The BBC has finally diagnosed what sources say was a “perfect storm” responsible for the sound problems on the BBC1 drama Jamaica Inn – and has vowed that lessons have been learned, RadioTimes.com can reveal.
It is understood that a mixture of technical problems and issues around mumbling actors have been identified following a thorough investigation.
The BBC could not comment on the specifics of the findings but a spokeswoman told RadioTimes.com: “We have thoroughly looked into what caused the sound problems but there isn’t one explanation to single out alone. However, it has highlighted a range of problems that can occur with sound in drama and we would like to reassure audiences that we will learn from this to ensure it doesn’t happen again.”
It is understood that a “perfect storm” of issues was the problem, according to sources, with around five areas of major concern.
They are understood to be technical in nature, but the intelligibility of some of the acting was also flagged as an issue, RadioTimes.com understands.
The source added that one of the potential solutions would be to diminish the levels of incidental music on future dramas, which can obscure the intelligibility of speech, while playing the dialogue track higher up in the sound mixing process.
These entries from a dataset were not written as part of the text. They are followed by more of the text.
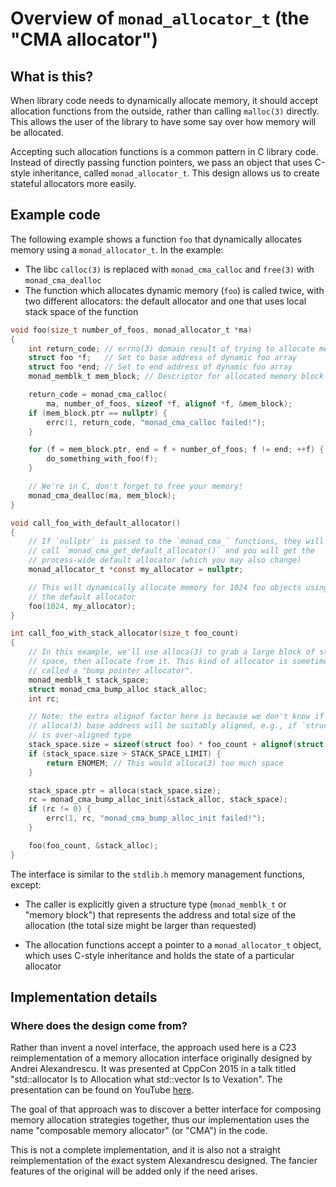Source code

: # Overview of `monad_allocator_t` (the "CMA allocator")

## What is this?

When library code needs to dynamically allocate memory, it should accept
allocation functions from the outside, rather than calling `malloc(3)`
directly. This allows the user of the library to have some say over how
memory will be allocated.

Accepting such allocation functions is a common pattern in C library code.
Instead of directly passing function pointers, we pass an object that uses
C-style inheritance, called `monad_allocator_t`. This design allows us to
create stateful allocators more easily.

## Example code

The following example shows a function `foo` that dynamically allocates
memory using a `monad_allocator_t`. In the example:

- The libc `calloc(3)` is replaced with `monad_cma_calloc` and `free(3)`
  with `monad_cma_dealloc`
- The function which allocates dynamic memory (`foo`) is called twice, with
  two different allocators: the default allocator and one that uses local
  stack space of the function

```.c
void foo(size_t number_of_foos, monad_allocator_t *ma)
{
    int return_code; // errno(3) domain result of trying to allocate memory
    struct foo *f;   // Set to base address of dynamic foo array
    struct foo *end; // Set to end address of dynamic foo array
    monad_memblk_t mem_block; // Descriptor for allocated memory block

    return_code = monad_cma_calloc(
        ma, number_of_foos, sizeof *f, alignof *f, &mem_block);
    if (mem_block.ptr == nullptr) {
        errc(1, return_code, "monad_cma_calloc failed!");
    }

    for (f = mem_block.ptr, end = f + number_of_foos; f != end; ++f) {
        do_something_with_foo(f);
    }

    // We're in C, don't forget to free your memory!
    monad_cma_dealloc(ma, mem_block);
}

void call_foo_with_default_allocator()
{
    // If `nullptr` is passed to the `monad_cma_` functions, they will first
    // call `monad_cma_get_default_allocator()` and you will get the
    // process-wide default allocator (which you may also change)
    monad_allocator_t *const my_allocator = nullptr;

    // This will dynamically allocate memory for 1024 foo objects using
    // the default allocator
    foo(1024, my_allocator);
}

int call_foo_with_stack_allocator(size_t foo_count)
{
    // In this example, we'll use alloca(3) to grab a large block of stack
    // space, then allocate from it. This kind of allocator is sometimes
    // called a "bump pointer allocator".
    monad_memblk_t stack_space;
    struct monad_cma_bump_alloc stack_alloc;
    int rc;

    // Note: the extra alignof factor here is because we don't know if the
    // alloca(3) base address will be suitably aligned, e.g., if `struct foo`
    // is over-aligned type
    stack_space.size = sizeof(struct foo) * foo_count + alignof(struct foo);
    if (stack_space.size > STACK_SPACE_LIMIT) {
        return ENOMEM; // This would alloca(3) too much space
    }

    stack_space.ptr = alloca(stack_space.size);
    rc = monad_cma_bump_alloc_init(&stack_alloc, stack_space);
    if (rc != 0) {
        errc(1, rc, "monad_cma_bump_alloc_init failed!");
    }

    foo(foo_count, &stack_alloc);
}
```

The interface is similar to the `stdlib.h` memory management functions,
except:

- The caller is explicitly given a structure type (`monad_memblk_t` or
  "memory block") that represents the address and total size of the
  allocation (the total size might be larger than requested)

- The allocation functions accept a pointer to a `monad_allocator_t` object,
  which uses C-style inheritance and holds the state of a particular
  allocator

## Implementation details

### Where does the design come from?

Rather than invent a novel interface, the approach used here is a C23
reimplementation of a memory allocation interface originally designed by
Andrei Alexandrescu. It was presented at CppCon 2015 in a talk titled
"std::allocator Is to Allocation what std::vector Is to Vexation". The
presentation can be found on YouTube [here](https://www.youtube.com/watch?v=LIb3L4vKZ7U).

The goal of that approach was to discover a better interface for composing
memory allocation strategies together, thus our implementation uses the name
"composable memory allocator" (or "CMA") in the code.

This is not a complete implementation, and it is also not a straight
reimplementation of the exact system Alexandrescu designed. The fancier
features of the original will be added only if the need arises.
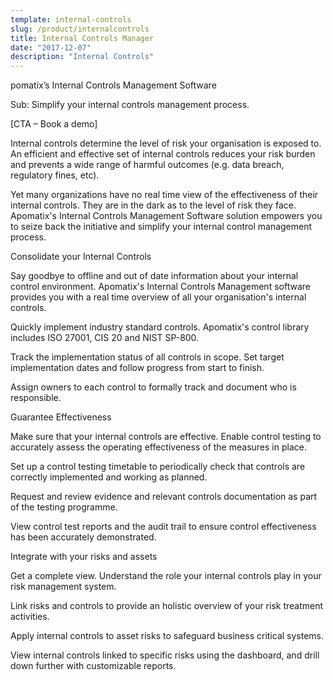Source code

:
```yaml
---
template: internal-controls
slug: /product/internalcontrols
title: Internal Controls Manager
date: "2017-12-07"
description: "Internal Controls"
---
```

pomatix’s Internal Controls Management Software 

Sub: Simplify your internal controls management process. 

[CTA – Book a demo] 

Internal controls determine the level of risk your organisation is exposed to. An efficient and effective set of internal controls reduces your risk burden and prevents a wide range of harmful outcomes (e.g. data breach, regulatory fines, etc). 

Yet many organizations have no real time view of the effectiveness of their internal controls. They are in the dark as to the level of risk they face. Apomatix's Internal Controls Management Software solution empowers you to seize back the initiative and simplify your internal control management process. 

Consolidate your Internal Controls 

Say goodbye to offline and out of date information about your internal control environment. Apomatix's Internal Controls Management software provides you with a real time overview of all your organisation's internal controls. 

Quickly implement industry standard controls. Apomatix's control library includes ISO 27001, CIS 20 and NIST SP-800. 

Track the implementation status of all controls in scope. Set target implementation dates and follow progress from start to finish.  

Assign owners to each control to formally track and document who is responsible. 

Guarantee Effectiveness 

Make sure that your internal controls are effective. Enable control testing to accurately assess the operating effectiveness of the measures in place. 

Set up a control testing timetable to periodically check that controls are correctly implemented and working as planned. 

Request and review evidence and relevant controls documentation as part of the testing programme. 

View control test reports and the audit trail to ensure control effectiveness has been accurately demonstrated. 

Integrate with your risks and assets 

Get a complete view. Understand the role your internal controls play in your risk management system. 

Link risks and controls to provide an holistic overview of your risk treatment activities.  

Apply internal controls to asset risks to safeguard business critical systems.  

View internal controls linked to specific risks using the dashboard, and drill down further with customizable reports.  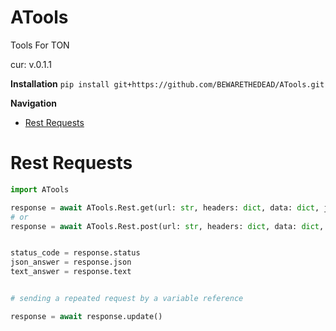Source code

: # ATools
Tools For TON

cur: v.0.1.1

**Installation**
`pip install git+https://github.com/BEWARETHEDEAD/ATools.git`


**Navigation**
- [Rest Requests](#rest-requests)

Rest Requests
=============================

```python
import ATools

response = await ATools.Rest.get(url: str, headers: dict, data: dict, json: dict) 
# or
response = await ATools.Rest.post(url: str, headers: dict, data: dict, json: dict)


status_code = response.status
json_answer = response.json
text_answer = response.text


# sending a repeated request by a variable reference

response = await response.update()
```
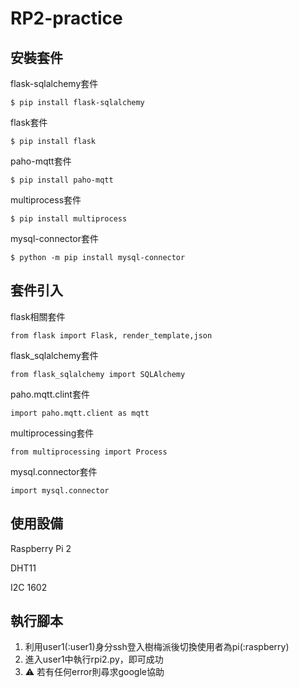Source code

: # RP2-practice
## 安裝套件
flask-sqlalchemy套件
```
$ pip install flask-sqlalchemy
```
flask套件
```
$ pip install flask
```
paho-mqtt套件
```
$ pip install paho-mqtt
```
multiprocess套件
```
$ pip install multiprocess
```
mysql-connector套件
```
$ python -m pip install mysql-connector
```

## 套件引入
flask相關套件
```
from flask import Flask, render_template,json
```
flask_sqlalchemy套件
```
from flask_sqlalchemy import SQLAlchemy
```
paho.mqtt.clint套件
```
import paho.mqtt.client as mqtt
```
multiprocessing套件
```
from multiprocessing import Process
```
mysql.connector套件
```
import mysql.connector
```
## 使用設備
Raspberry Pi 2

DHT11

I2C 1602


## 執行腳本
1. 利用user1(:user1)身分ssh登入樹梅派後切換使用者為pi(:raspberry)
2. 進入user1中執行rpi2.py，即可成功
3. :warning: 若有任何error則尋求google協助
An estimated two thousand viewers in total complained to the BBC over the audio issues and around a quarter of the audience gave up on the drama, with the 6.1 million that tuned in to Easter Monday’s opening episode dropping to 4.5 million for episode two, according to the overnight ratings.
Initially, the BBC blamed “issues with sound levels” on the master tape, and scriptwriter Emma Frost said at the time there was a problem with transmission. However since the BBC launched an investigation a whole host of issues are understood to have arisen.
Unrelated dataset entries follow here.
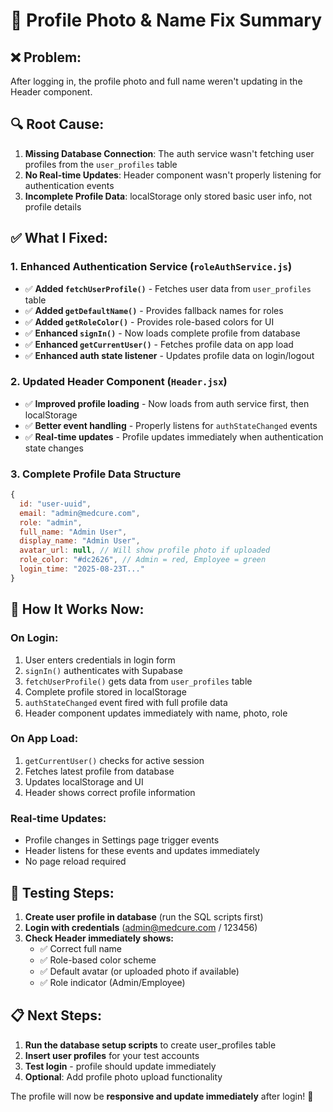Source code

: # 🔧 **Profile Photo & Name Fix Summary**

## ❌ **Problem:**

After logging in, the profile photo and full name weren't updating in the Header component.

## 🔍 **Root Cause:**

1. **Missing Database Connection**: The auth service wasn't fetching user profiles from the `user_profiles` table
2. **No Real-time Updates**: Header component wasn't properly listening for authentication events
3. **Incomplete Profile Data**: localStorage only stored basic user info, not profile details

## ✅ **What I Fixed:**

### **1. Enhanced Authentication Service (`roleAuthService.js`)**

- ✅ **Added `fetchUserProfile()`** - Fetches user data from `user_profiles` table
- ✅ **Added `getDefaultName()`** - Provides fallback names for roles
- ✅ **Added `getRoleColor()`** - Provides role-based colors for UI
- ✅ **Enhanced `signIn()`** - Now loads complete profile from database
- ✅ **Enhanced `getCurrentUser()`** - Fetches profile data on app load
- ✅ **Enhanced auth state listener** - Updates profile data on login/logout

### **2. Updated Header Component (`Header.jsx`)**

- ✅ **Improved profile loading** - Now loads from auth service first, then localStorage
- ✅ **Better event handling** - Properly listens for `authStateChanged` events
- ✅ **Real-time updates** - Profile updates immediately when authentication state changes

### **3. Complete Profile Data Structure**

```javascript
{
  id: "user-uuid",
  email: "admin@medcure.com",
  role: "admin",
  full_name: "Admin User",
  display_name: "Admin User",
  avatar_url: null, // Will show profile photo if uploaded
  role_color: "#dc2626", // Admin = red, Employee = green
  login_time: "2025-08-23T..."
}
```

## 🎯 **How It Works Now:**

### **On Login:**

1. User enters credentials in login form
2. `signIn()` authenticates with Supabase
3. `fetchUserProfile()` gets data from `user_profiles` table
4. Complete profile stored in localStorage
5. `authStateChanged` event fired with full profile data
6. Header component updates immediately with name, photo, role

### **On App Load:**

1. `getCurrentUser()` checks for active session
2. Fetches latest profile from database
3. Updates localStorage and UI
4. Header shows correct profile information

### **Real-time Updates:**

- Profile changes in Settings page trigger events
- Header listens for these events and updates immediately
- No page reload required

## 🧪 **Testing Steps:**

1. **Create user profile in database** (run the SQL scripts first)
2. **Login with credentials** (admin@medcure.com / 123456)
3. **Check Header immediately shows:**
   - ✅ Correct full name
   - ✅ Role-based color scheme
   - ✅ Default avatar (or uploaded photo if available)
   - ✅ Role indicator (Admin/Employee)

## 📋 **Next Steps:**

1. **Run the database setup scripts** to create user_profiles table
2. **Insert user profiles** for your test accounts
3. **Test login** - profile should update immediately
4. **Optional**: Add profile photo upload functionality

The profile will now be **responsive and update immediately** after login! 🎉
Viewers also singled out Sean Harris, who played the landlord of Jamaica Inn and wicked uncle of Mary Yellan (Jessica Brown Findlay), for particular criticism.
Harris was also fingered by Daphne du Maurier’s son Kits Browning.
“Thank God Sean Harris’ character gets killed,” he told RadioTimes.com, adding that the sound problems were “a real shame”.
“I blame the director and the sound man – and an actor who just mumbled. If anyone else feels the same way I just suggest you go and read the book.
“In the end I had to resort to subtitles because I wanted to see [scriptwriter] Emma Frost’s wonderful words. I feel so sorry for Emma Frost – she did a wonderful adaptation.”